Could you set down exactly the lines of the data below, starting at the one that holds "a function definition" and ending at the one that holds "explicit template instantiation", both included, and only those?

[Saved entries]
>>>>
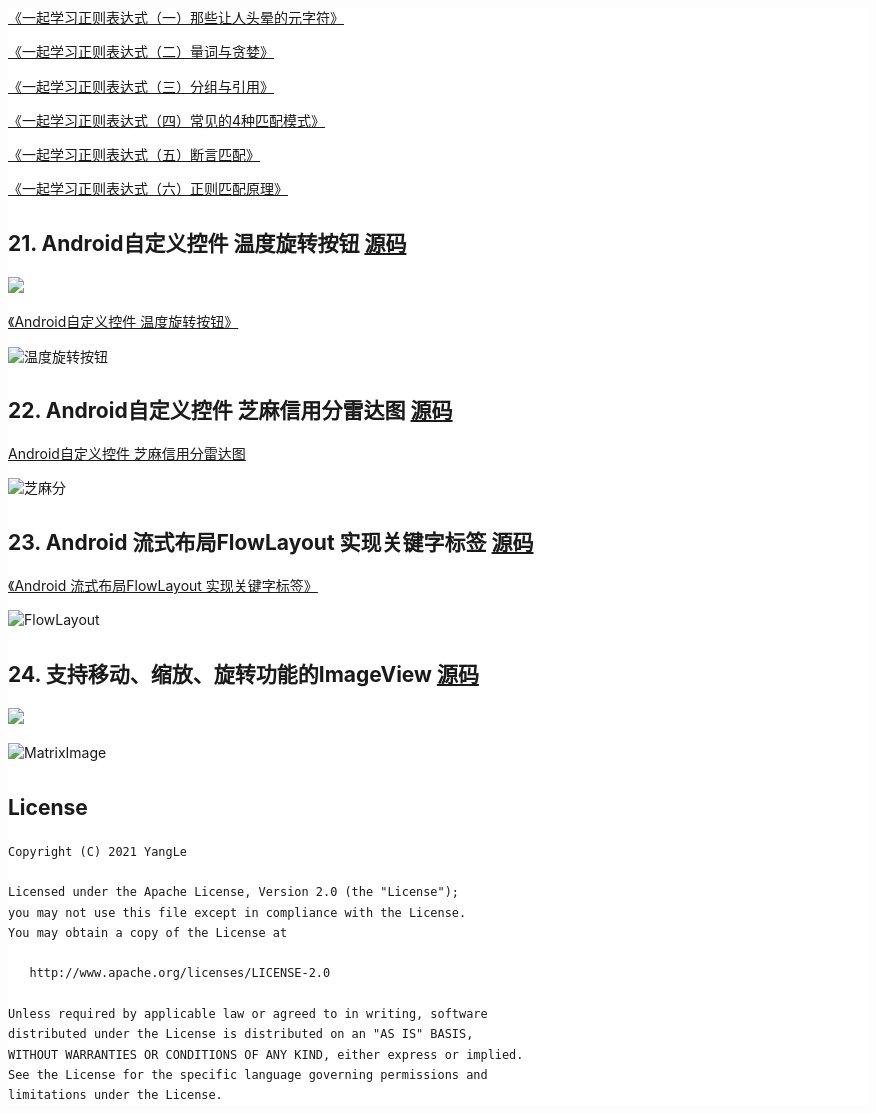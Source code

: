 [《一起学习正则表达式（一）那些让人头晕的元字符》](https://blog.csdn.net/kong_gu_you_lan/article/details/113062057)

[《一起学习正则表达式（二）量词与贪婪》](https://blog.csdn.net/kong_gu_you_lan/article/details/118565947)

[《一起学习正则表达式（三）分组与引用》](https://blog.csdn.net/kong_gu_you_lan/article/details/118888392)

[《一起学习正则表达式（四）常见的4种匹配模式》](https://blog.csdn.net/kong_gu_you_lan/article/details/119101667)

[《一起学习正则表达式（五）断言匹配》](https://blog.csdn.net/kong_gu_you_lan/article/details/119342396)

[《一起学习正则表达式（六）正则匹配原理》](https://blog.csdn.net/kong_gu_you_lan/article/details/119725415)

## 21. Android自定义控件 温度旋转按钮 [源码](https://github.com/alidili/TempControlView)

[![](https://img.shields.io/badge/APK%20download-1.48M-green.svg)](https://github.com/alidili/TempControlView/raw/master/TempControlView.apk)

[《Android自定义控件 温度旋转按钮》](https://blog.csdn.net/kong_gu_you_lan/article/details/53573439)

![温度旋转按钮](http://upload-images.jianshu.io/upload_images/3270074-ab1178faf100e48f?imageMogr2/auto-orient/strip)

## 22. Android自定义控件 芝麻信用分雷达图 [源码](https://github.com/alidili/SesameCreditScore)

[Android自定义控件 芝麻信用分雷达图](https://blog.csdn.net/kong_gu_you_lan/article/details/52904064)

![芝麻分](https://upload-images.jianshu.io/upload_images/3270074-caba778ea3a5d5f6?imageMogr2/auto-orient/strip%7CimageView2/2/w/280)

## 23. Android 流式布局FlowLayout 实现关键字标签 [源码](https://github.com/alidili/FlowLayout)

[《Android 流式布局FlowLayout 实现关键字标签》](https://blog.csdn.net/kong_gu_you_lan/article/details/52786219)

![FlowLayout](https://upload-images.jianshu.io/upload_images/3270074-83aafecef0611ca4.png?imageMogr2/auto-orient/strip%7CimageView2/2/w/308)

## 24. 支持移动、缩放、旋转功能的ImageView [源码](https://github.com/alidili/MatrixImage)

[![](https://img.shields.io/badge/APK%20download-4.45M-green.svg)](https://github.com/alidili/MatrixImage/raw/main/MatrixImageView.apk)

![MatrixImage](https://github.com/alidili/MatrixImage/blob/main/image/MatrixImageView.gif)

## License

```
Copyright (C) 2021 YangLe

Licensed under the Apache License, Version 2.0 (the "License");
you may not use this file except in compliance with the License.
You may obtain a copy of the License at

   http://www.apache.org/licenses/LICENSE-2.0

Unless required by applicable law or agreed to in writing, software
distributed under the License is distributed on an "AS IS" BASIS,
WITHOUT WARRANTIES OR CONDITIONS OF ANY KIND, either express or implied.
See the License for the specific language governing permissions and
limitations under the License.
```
<<<<
>>>>
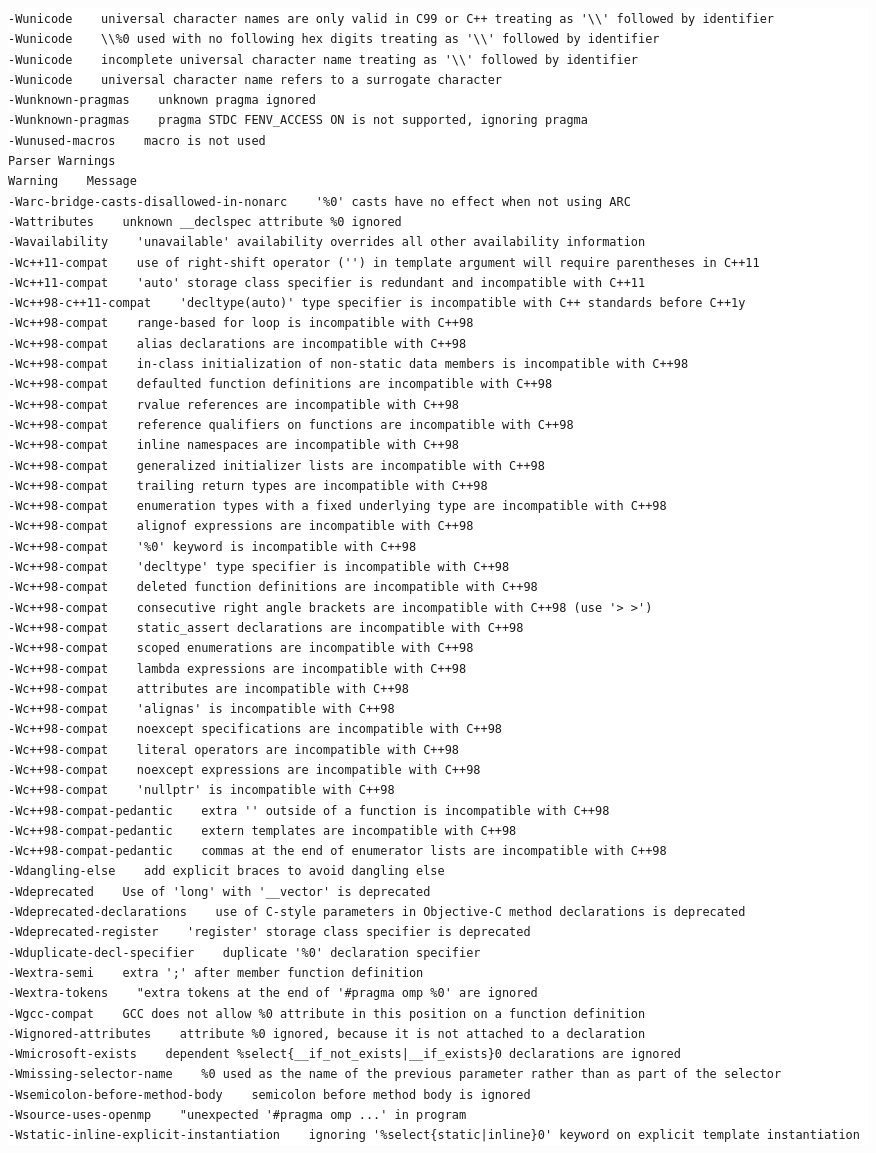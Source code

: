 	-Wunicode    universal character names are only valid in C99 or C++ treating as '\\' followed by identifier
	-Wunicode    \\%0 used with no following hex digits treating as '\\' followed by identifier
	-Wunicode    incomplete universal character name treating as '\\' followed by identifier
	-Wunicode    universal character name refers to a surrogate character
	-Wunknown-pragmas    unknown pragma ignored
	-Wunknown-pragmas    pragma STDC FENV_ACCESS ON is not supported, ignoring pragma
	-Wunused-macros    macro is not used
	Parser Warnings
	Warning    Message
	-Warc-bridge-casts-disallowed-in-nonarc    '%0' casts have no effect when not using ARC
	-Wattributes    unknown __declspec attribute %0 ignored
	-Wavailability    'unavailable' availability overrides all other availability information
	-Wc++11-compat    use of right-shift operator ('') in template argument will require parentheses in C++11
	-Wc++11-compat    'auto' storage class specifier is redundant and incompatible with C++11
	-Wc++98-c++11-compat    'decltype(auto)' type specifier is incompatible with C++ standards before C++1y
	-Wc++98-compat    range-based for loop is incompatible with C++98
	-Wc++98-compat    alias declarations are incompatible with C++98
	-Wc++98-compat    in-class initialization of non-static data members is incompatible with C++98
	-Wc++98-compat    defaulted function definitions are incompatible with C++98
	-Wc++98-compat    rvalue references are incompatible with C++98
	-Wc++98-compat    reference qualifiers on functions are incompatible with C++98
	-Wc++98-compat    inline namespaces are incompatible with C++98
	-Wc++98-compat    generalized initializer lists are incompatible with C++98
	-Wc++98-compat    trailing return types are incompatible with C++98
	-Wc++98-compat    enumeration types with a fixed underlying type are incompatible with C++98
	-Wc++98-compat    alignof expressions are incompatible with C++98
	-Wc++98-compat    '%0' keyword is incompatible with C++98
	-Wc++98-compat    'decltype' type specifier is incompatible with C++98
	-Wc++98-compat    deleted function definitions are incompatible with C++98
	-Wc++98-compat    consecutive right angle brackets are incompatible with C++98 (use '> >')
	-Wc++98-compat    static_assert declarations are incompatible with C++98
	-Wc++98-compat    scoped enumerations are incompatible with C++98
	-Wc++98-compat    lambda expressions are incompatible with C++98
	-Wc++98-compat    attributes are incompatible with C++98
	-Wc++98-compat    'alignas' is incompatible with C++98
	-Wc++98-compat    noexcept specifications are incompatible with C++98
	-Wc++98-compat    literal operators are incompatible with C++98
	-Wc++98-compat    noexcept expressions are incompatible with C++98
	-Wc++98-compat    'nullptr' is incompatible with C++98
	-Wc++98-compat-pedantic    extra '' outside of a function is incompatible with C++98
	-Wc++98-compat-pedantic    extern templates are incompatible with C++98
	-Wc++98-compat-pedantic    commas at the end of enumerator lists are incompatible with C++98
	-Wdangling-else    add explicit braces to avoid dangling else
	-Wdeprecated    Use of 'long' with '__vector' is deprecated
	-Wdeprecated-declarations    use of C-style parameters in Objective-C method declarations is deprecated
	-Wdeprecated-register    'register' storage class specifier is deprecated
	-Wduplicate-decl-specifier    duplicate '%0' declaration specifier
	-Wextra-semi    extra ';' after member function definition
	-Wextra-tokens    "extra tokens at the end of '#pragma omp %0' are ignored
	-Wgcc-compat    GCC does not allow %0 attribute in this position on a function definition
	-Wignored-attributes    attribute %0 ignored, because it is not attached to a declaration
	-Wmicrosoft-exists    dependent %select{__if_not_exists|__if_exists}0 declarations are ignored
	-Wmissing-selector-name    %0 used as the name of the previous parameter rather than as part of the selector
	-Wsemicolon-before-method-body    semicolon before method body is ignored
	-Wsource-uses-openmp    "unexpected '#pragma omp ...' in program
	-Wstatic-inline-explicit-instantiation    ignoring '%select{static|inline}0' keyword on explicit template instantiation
<<<<
EXPECTED ANSWER:
	-Wgcc-compat    GCC does not allow %0 attribute in this position on a function definition
	-Wignored-attributes    attribute %0 ignored, because it is not attached to a declaration
	-Wmicrosoft-exists    dependent %select{__if_not_exists|__if_exists}0 declarations are ignored
	-Wmissing-selector-name    %0 used as the name of the previous parameter rather than as part of the selector
	-Wsemicolon-before-method-body    semicolon before method body is ignored
	-Wsource-uses-openmp    "unexpected '#pragma omp ...' in program
	-Wstatic-inline-explicit-instantiation    ignoring '%select{static|inline}0' keyword on explicit template instantiation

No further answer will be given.